Time-travelling flux capacitor not included.

The year 2015 came and went, and still no flying cars as “Back to the Future Part II” promised us. But at least soon you’ll be able to buy a brand new DeLorean.

The car with the signature gull-wing doors is going back into limited production, Texas-based DeLorean Motor Company announced on its website this week. According to the NBC affiliate in Houston, the company has enough parts to build about 300 DeLoreans, and hopes to sell them for under US$100,000. Presumably, a time travel-enabling flux capacitor is extra.

This isn’t the same DeLorean Motor Company that built the DeLorean in the early 1980s. That company went bankrupt in 1982, shortly before its founder, John DeLorean, was busted in a sting on suspicion of trafficking millions of dollars of cocaine. DeLorean was acquitted in 1984.

The new DeLorean Motor Company is located in Humble, Texas, where it has sold DeLorean parts and refurbed DeLoreans since CEO Stephen Wynne bought whatever was left of the company’s shuttered Northern Irish factory in 1987.

The DeLorean pictures on the “Back to the Future” poster is probably the most iconic image of the car ever made. (Universal Pictures)

This will mark the first time the DeLorean has been made on U.S. soil.

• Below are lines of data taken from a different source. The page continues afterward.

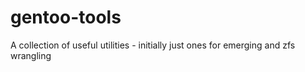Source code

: # gentoo-tools
A collection of useful utilities - initially just ones for emerging and zfs wrangling
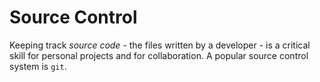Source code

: # Source Control

Keeping track _source code_ - the files written by a developer - is a critical skill for personal projects and for collaboration. A popular source control system is `git`.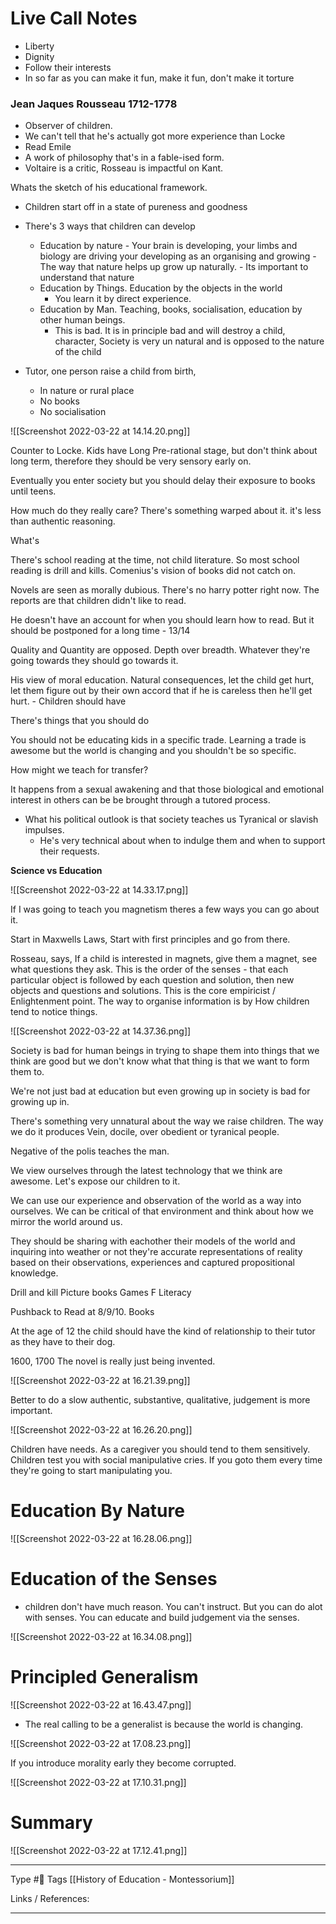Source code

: # Live Call Notes

- Liberty
- Dignity
- Follow their interests
- In so far as you can make it fun, make it fun, don't make it torture

### Jean Jaques Rousseau 1712-1778

- Observer of children.
- We can't tell that he's actually got more experience than Locke
- Read Emile
- A work of philosophy that's in a fable-ised form.
- Voltaire is a critic, Rosseau is impactful on Kant.

Whats the sketch of his educational framework.

- Children start off in a state of pureness and goodness
- There's 3 ways that children can develop
	- Education by nature - Your brain is developing, your limbs and biology are driving your developing as an organising and growing - The way that nature helps up grow up naturally. - Its important to understand that nature 
	- Education by Things. Education by the objects in the world
		- You learn it by direct experience. 
	- Education by Man. Teaching, books, socialisation, education by other human beings.
		- This is bad. It is in principle bad and will destroy a child, character, Society is very un natural and is opposed to the nature of the child

 - Tutor, one person raise a child from birth,
	 - In nature or rural place
	 - No books
	 - No socialisation



![[Screenshot 2022-03-22 at 14.14.20.png]] 

Counter to Locke. Kids have Long Pre-rational stage, but don't think about long term, therefore they should be very sensory early on. 

Eventually you enter society but you should delay their exposure to books until teens.

How much do they really care? There's something warped about it. it's less than authentic reasoning. 

What's 

There's school reading at the time, not child literature. So most school reading is drill and kills. Comenius's vision of books did not catch on. 

Novels are seen as morally dubious. There's no harry potter right now. The reports are that children didn't like to read. 

He doesn't have an account for when you should learn how to read. But it should be postponed for a long time - 13/14

Quality and Quantity are opposed. Depth over breadth. Whatever they're going towards they should go towards it. 

His view of moral education. Natural consequences, let the child get hurt, let them figure out by their own accord that if he is careless then he'll get hurt.
	- Children should have 

There's things that you should do 


You should not be educating kids in a specific trade. Learning a trade is awesome but the world is changing and you shouldn't be so specific. 

How might we teach for transfer?

It happens from a sexual awakening and that those biological and emotional interest in others can be be brought through a tutored process.

- What his political outlook is that society teaches us Tyranical or slavish impulses.
	- He's very technical about when to indulge them and when to support their requests. 

**Science vs Education**

![[Screenshot 2022-03-22 at 14.33.17.png]]

If I was going to teach you magnetism theres a few ways you can go about it.

Start in Maxwells Laws, Start with first principles and go from there.

Rosseau, says, If a child is interested in magnets, give them a magnet, see what questions they ask. This is the order of the senses - that each particular object is followed by each question and solution, then new objects and questions and solutions. This is the core empiricist / Enlightenment point. The way to organise information is by How children tend to notice things.

![[Screenshot 2022-03-22 at 14.37.36.png]]

Society is bad for human beings in trying to shape them into things that we think are good but we don't know what that thing is that we want to form them to.

We're not just bad at education but even growing up in society is bad for growing up in.

There's something very unnatural about the way we raise children. The way we do it produces Vein, docile, over obedient or tyranical people.

Negative of the polis teaches the man. 

We view ourselves through the latest technology that we think are awesome. Let's expose our children to it. 

We can use our experience and observation of the world as a way into ourselves. We can be critical of that environment and think about how we mirror the world around us. 

They should be sharing with eachother their models of the world and inquiring into weather or not they're accurate representations of reality based on their observations, experiences and captured propositional knowledge. 

Drill and kill
Picture books 
Games 
F Literacy 

Pushback to Read at 8/9/10. Books 

At the age of 12 the child should have the kind of relationship to their tutor as they have to their dog. 

1600, 1700 The novel is really just being invented.


![[Screenshot 2022-03-22 at 16.21.39.png]]

Better to do a slow authentic, substantive, qualitative, judgement is more important.


![[Screenshot 2022-03-22 at 16.26.20.png]]

Children have needs. As a caregiver you should tend to them sensitively. Children test you with social manipulative cries. If you goto them every time they're going to start manipulating you. 

# Education By Nature
![[Screenshot 2022-03-22 at 16.28.06.png]]

# Education of the Senses
- children don't have much reason. You can't instruct. But you can do alot with senses. You can educate and build judgement via the senses.
  
![[Screenshot 2022-03-22 at 16.34.08.png]]


# Principled Generalism
![[Screenshot 2022-03-22 at 16.43.47.png]]

- The real calling to be a generalist is because the world is changing.


![[Screenshot 2022-03-22 at 17.08.23.png]]

If you introduce morality early they become corrupted. 

![[Screenshot 2022-03-22 at 17.10.31.png]]

# Summary

![[Screenshot 2022-03-22 at 17.12.41.png]]


---
Type #🌱 
Tags [[History of Education - Montessorium]]

Links / References:


---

Until last year, manufacturing a DeLorean would have been illegal under U.S. safety and fuel emissions regulations. But a law passed last December allows small companies to produce a limited number classic-car replicas (more than 25 years old) that would not pass today’s regulatory standards, the company explained.

Only 9,000 DeLoreans were built in the early 1980s, and according to the Guardian, some 6,000 of them are still in existence. The company hopes to roll the first new DeLorean out in early 2017, NBC Houston reported.